> [ASSIGNMENT] For each entry below, please return its exact wording and leave out any picture.

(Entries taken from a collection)
<<<<

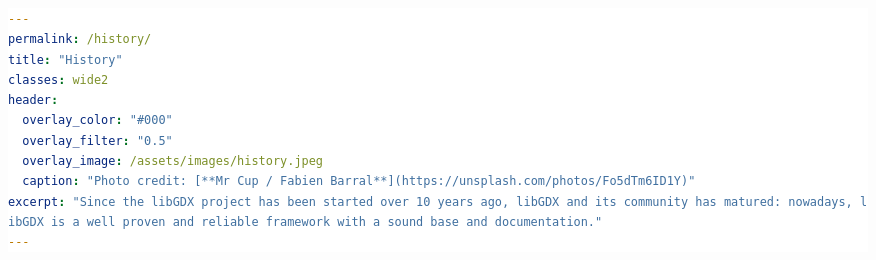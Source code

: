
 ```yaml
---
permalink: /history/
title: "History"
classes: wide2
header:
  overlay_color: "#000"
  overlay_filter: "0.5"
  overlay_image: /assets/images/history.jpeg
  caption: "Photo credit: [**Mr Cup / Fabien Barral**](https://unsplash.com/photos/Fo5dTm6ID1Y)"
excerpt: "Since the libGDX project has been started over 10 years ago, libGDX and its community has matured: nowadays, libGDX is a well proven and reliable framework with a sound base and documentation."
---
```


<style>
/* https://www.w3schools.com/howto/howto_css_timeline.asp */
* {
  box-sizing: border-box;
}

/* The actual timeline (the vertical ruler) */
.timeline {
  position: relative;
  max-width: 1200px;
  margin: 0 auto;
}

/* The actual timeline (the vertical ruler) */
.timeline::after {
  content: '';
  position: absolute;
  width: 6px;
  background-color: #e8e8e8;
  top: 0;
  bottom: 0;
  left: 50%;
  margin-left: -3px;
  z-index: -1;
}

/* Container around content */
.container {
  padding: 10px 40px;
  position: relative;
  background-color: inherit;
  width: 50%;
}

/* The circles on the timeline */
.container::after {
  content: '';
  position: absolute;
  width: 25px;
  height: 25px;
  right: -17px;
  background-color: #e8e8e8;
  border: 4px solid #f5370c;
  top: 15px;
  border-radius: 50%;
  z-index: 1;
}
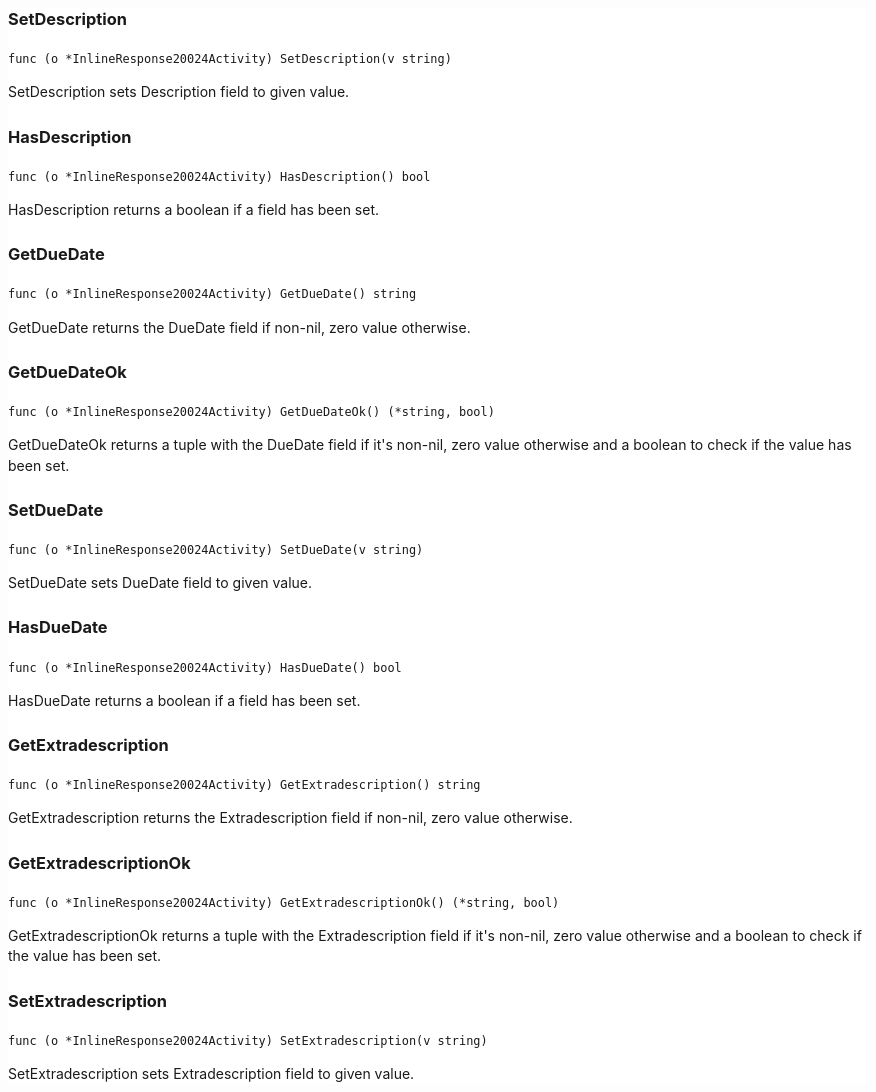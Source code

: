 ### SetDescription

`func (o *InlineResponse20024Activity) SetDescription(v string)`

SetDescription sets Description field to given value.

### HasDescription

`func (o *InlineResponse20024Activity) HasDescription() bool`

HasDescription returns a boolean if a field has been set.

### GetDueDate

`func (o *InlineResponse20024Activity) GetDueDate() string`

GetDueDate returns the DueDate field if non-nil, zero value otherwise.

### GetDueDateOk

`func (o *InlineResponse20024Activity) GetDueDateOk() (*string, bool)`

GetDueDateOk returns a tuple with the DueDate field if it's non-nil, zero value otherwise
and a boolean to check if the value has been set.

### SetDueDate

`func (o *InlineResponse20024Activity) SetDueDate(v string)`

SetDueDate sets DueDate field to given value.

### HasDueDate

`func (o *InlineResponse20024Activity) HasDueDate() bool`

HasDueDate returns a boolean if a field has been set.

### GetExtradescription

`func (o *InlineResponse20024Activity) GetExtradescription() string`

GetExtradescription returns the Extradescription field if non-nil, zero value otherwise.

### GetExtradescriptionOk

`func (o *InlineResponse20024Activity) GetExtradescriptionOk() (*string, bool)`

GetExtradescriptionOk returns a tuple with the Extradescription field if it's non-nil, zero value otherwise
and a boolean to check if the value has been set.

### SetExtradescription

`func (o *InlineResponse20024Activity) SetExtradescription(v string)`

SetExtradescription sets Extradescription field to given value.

>>>>

> [ANSWER]
Source code

:
 ```yaml
---
permalink: /history/
title: "History"
classes: wide2
header:
  overlay_color: "#000"
  overlay_filter: "0.5"
  overlay_image: /assets/images/history.jpeg
  caption: "Photo credit: [**Mr Cup / Fabien Barral**](https://unsplash.com/photos/Fo5dTm6ID1Y)"
excerpt: "Since the libGDX project has been started over 10 years ago, libGDX and its community has matured: nowadays, libGDX is a well proven and reliable framework with a sound base and documentation."
---
```


<style>
/* https://www.w3schools.com/howto/howto_css_timeline.asp */
* {
  box-sizing: border-box;
}

/* The actual timeline (the vertical ruler) */
.timeline {
  position: relative;
  max-width: 1200px;
  margin: 0 auto;
}

/* The actual timeline (the vertical ruler) */
.timeline::after {
  content: '';
  position: absolute;
  width: 6px;
  background-color: #e8e8e8;
  top: 0;
  bottom: 0;
  left: 50%;
  margin-left: -3px;
  z-index: -1;
}

/* Container around content */
.container {
  padding: 10px 40px;
  position: relative;
  background-color: inherit;
  width: 50%;
}

/* The circles on the timeline */
.container::after {
  content: '';
  position: absolute;
  width: 25px;
  height: 25px;
  right: -17px;
  background-color: #e8e8e8;
  border: 4px solid #f5370c;
  top: 15px;
  border-radius: 50%;
  z-index: 1;
}
Source code

: ### SetDescription

`func (o *InlineResponse20024Activity) SetDescription(v string)`

SetDescription sets Description field to given value.

### HasDescription

`func (o *InlineResponse20024Activity) HasDescription() bool`

HasDescription returns a boolean if a field has been set.

### GetDueDate

`func (o *InlineResponse20024Activity) GetDueDate() string`

GetDueDate returns the DueDate field if non-nil, zero value otherwise.

### GetDueDateOk

`func (o *InlineResponse20024Activity) GetDueDateOk() (*string, bool)`

GetDueDateOk returns a tuple with the DueDate field if it's non-nil, zero value otherwise
and a boolean to check if the value has been set.

### SetDueDate

`func (o *InlineResponse20024Activity) SetDueDate(v string)`

SetDueDate sets DueDate field to given value.

### HasDueDate

`func (o *InlineResponse20024Activity) HasDueDate() bool`

HasDueDate returns a boolean if a field has been set.

### GetExtradescription

`func (o *InlineResponse20024Activity) GetExtradescription() string`

GetExtradescription returns the Extradescription field if non-nil, zero value otherwise.

### GetExtradescriptionOk

`func (o *InlineResponse20024Activity) GetExtradescriptionOk() (*string, bool)`

GetExtradescriptionOk returns a tuple with the Extradescription field if it's non-nil, zero value otherwise
and a boolean to check if the value has been set.

### SetExtradescription

`func (o *InlineResponse20024Activity) SetExtradescription(v string)`

SetExtradescription sets Extradescription field to given value.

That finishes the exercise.